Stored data
--- START ---
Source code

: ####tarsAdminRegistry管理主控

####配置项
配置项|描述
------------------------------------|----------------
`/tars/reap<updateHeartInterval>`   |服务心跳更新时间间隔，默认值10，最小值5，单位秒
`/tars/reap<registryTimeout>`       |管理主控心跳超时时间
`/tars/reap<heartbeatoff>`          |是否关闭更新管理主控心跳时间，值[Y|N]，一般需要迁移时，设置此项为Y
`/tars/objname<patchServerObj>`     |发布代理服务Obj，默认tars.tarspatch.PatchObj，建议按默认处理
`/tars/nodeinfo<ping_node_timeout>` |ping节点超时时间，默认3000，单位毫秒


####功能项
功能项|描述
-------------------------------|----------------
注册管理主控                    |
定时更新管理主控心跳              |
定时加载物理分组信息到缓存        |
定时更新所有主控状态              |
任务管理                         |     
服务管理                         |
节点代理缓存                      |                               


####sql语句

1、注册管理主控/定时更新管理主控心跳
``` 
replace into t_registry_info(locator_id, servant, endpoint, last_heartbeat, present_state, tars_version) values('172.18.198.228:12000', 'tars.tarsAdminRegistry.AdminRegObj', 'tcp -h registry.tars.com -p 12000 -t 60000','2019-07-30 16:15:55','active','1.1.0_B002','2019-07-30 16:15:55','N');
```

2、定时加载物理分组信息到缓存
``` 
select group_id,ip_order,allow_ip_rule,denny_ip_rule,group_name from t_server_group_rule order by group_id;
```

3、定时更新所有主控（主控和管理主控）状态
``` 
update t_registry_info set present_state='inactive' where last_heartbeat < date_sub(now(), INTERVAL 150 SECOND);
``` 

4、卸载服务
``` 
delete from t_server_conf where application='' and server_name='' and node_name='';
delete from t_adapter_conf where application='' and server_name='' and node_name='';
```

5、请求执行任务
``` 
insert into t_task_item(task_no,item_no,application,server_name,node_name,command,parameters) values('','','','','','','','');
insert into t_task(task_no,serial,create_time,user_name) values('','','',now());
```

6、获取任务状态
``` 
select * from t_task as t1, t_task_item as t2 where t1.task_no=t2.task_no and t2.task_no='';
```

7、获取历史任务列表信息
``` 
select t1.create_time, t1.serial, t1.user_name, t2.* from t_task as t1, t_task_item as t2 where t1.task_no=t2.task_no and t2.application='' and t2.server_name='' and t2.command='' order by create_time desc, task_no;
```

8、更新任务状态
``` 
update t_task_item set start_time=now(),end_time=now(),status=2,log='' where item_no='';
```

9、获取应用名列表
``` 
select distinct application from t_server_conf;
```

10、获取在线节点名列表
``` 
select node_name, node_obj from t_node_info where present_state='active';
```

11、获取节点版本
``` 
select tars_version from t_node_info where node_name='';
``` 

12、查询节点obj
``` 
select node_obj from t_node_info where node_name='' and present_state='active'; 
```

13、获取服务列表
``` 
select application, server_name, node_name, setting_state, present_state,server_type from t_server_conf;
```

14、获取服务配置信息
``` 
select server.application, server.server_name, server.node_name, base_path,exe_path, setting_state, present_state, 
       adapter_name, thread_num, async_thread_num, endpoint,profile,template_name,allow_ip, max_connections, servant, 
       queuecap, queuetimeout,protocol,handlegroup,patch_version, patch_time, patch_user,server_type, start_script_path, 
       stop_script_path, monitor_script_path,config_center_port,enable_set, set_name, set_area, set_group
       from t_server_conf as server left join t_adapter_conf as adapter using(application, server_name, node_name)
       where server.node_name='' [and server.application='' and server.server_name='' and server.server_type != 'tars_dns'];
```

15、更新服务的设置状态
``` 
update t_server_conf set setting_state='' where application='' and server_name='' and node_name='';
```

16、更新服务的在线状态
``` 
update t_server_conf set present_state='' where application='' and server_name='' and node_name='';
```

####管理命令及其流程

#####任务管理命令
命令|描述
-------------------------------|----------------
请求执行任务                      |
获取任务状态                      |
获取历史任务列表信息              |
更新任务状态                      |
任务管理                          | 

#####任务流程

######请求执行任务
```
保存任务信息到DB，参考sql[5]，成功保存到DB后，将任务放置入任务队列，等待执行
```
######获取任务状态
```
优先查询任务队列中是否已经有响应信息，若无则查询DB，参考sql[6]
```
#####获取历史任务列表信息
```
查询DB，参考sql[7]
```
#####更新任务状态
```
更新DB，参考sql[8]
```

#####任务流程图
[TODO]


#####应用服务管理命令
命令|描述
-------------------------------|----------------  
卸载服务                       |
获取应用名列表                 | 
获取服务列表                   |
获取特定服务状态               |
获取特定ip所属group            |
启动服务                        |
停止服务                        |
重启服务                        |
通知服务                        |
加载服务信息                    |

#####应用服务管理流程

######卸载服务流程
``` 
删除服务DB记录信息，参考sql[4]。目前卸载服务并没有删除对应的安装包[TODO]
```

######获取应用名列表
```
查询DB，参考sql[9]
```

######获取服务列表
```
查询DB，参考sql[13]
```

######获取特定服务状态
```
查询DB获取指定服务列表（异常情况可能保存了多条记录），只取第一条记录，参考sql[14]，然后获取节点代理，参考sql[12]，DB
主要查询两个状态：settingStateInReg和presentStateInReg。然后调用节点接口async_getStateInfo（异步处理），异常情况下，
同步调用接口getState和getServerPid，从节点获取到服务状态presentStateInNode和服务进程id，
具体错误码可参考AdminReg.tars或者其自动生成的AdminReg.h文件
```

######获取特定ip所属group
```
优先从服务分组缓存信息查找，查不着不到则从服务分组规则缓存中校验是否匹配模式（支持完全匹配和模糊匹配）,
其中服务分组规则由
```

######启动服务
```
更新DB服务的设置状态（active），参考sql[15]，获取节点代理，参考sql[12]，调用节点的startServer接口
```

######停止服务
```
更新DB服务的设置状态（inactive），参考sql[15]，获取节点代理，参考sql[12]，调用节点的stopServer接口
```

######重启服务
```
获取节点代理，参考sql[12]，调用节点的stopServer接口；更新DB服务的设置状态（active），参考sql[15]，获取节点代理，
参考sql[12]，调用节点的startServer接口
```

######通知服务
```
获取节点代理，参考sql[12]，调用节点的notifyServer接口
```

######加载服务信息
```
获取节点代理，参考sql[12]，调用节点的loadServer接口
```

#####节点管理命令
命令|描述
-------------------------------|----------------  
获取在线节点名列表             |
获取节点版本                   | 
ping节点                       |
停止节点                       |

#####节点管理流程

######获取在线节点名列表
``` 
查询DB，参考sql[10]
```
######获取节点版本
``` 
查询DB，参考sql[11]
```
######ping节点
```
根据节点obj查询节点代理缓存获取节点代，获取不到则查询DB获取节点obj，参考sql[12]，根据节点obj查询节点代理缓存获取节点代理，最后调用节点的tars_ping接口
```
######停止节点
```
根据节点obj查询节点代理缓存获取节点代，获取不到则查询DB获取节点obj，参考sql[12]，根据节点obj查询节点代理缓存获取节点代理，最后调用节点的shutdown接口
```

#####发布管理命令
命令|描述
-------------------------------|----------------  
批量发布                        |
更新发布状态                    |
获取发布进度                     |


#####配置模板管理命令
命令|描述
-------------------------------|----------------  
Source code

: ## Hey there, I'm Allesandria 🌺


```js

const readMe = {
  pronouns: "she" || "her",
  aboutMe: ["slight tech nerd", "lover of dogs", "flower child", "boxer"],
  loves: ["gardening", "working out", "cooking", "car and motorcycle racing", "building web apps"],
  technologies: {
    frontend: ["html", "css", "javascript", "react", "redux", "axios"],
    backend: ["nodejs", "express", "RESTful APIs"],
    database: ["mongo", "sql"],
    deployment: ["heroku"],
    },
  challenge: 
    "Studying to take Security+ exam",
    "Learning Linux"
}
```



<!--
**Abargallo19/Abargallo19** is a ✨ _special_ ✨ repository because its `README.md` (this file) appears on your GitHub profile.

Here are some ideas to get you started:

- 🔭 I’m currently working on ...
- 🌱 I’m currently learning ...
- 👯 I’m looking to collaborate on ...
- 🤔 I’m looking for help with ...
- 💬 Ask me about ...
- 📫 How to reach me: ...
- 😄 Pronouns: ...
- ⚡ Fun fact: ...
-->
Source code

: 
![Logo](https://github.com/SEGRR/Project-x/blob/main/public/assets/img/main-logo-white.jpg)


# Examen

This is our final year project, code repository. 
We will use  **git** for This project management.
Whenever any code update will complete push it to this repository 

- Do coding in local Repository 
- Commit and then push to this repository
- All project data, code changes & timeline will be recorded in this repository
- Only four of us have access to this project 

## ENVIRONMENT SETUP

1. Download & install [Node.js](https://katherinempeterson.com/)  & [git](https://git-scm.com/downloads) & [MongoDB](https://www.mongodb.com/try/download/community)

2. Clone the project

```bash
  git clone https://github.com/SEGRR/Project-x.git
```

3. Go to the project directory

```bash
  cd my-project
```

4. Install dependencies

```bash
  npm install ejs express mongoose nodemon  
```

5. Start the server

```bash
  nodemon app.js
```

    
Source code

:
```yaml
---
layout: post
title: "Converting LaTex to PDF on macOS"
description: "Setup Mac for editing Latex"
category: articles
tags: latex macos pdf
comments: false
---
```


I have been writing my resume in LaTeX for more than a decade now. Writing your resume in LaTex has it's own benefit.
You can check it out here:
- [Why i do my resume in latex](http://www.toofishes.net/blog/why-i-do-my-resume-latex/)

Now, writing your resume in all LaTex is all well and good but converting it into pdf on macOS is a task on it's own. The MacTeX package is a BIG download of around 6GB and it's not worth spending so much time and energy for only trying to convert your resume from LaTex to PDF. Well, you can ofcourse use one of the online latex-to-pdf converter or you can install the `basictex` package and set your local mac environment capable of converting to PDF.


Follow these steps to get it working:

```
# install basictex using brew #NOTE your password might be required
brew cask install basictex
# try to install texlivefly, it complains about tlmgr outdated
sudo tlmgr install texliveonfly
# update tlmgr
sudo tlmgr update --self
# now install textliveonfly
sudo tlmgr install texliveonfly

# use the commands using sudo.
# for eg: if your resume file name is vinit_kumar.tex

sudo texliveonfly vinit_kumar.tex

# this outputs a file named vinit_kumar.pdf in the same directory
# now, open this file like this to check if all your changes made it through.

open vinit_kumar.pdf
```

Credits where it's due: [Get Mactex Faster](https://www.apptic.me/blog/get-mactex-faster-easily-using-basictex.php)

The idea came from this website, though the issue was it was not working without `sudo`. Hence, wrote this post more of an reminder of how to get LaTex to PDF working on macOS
--- END ---
● **Task prompt**
Scan the lines above for "local", then copy every one that has it.

● **Solution to the problem**
- Do coding in local Repository 
Now, writing your resume in all LaTex is all well and good but converting it into pdf on macOS is a task on it's own. The MacTeX package is a BIG download of around 6GB and it's not worth spending so much time and energy for only trying to convert your resume from LaTex to PDF. Well, you can ofcourse use one of the online latex-to-pdf converter or you can install the `basictex` package and set your local mac environment capable of converting to PDF.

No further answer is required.